* _Exercise instructions_
For the word "ENUM", find each line in the entries where it occurs and copy that line.

* _Given information_
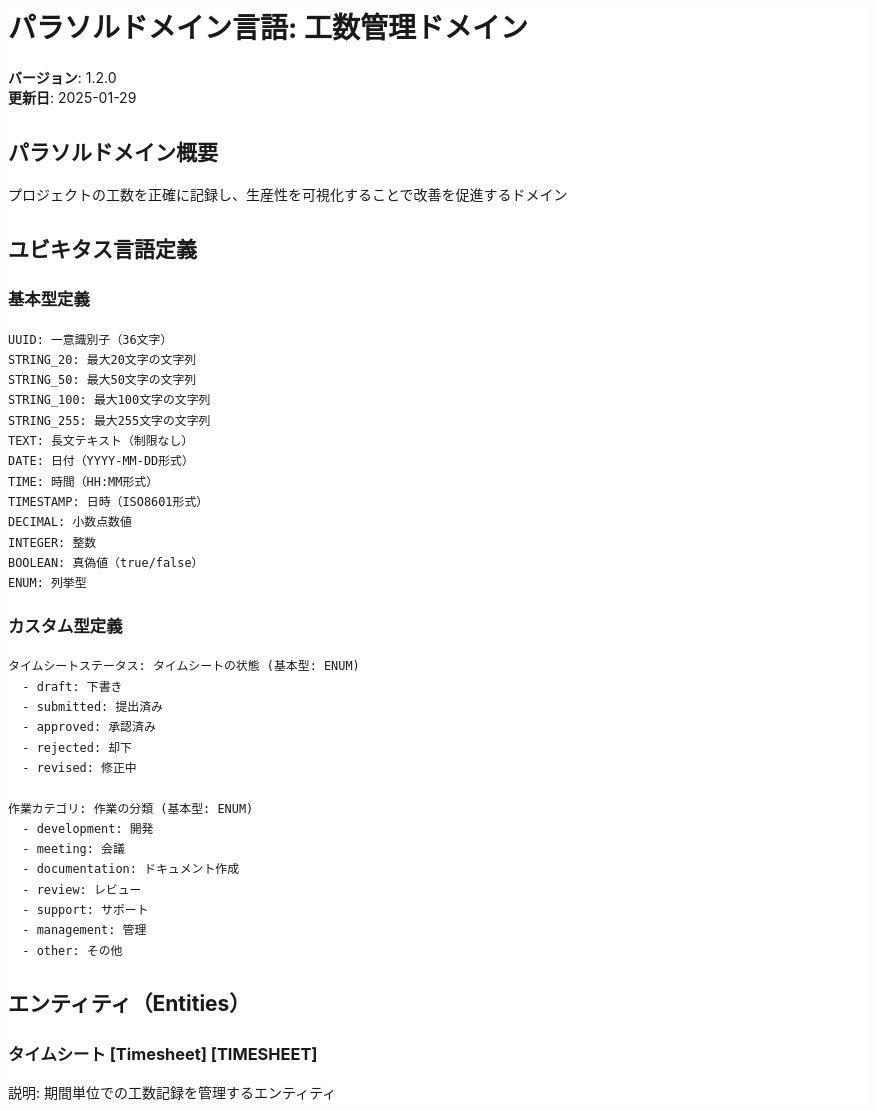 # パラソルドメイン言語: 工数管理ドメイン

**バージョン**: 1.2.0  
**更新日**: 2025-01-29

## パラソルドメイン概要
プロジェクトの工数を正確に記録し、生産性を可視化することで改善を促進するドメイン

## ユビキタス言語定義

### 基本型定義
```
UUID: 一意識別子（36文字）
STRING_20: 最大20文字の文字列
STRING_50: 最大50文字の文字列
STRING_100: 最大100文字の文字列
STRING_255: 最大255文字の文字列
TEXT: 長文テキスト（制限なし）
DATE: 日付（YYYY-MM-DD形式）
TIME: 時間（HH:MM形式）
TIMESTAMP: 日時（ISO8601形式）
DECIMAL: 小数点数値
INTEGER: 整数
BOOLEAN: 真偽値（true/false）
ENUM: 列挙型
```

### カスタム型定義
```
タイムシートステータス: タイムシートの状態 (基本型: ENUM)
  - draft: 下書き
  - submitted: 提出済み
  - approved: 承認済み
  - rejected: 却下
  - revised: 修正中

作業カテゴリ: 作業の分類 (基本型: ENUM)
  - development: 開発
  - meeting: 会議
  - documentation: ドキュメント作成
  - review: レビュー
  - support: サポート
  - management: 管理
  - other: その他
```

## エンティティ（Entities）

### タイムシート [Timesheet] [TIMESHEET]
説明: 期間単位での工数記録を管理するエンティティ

* _Written response_
ENUM: 列挙型
タイムシートステータス: タイムシートの状態 (基本型: ENUM)
作業カテゴリ: 作業の分類 (基本型: ENUM)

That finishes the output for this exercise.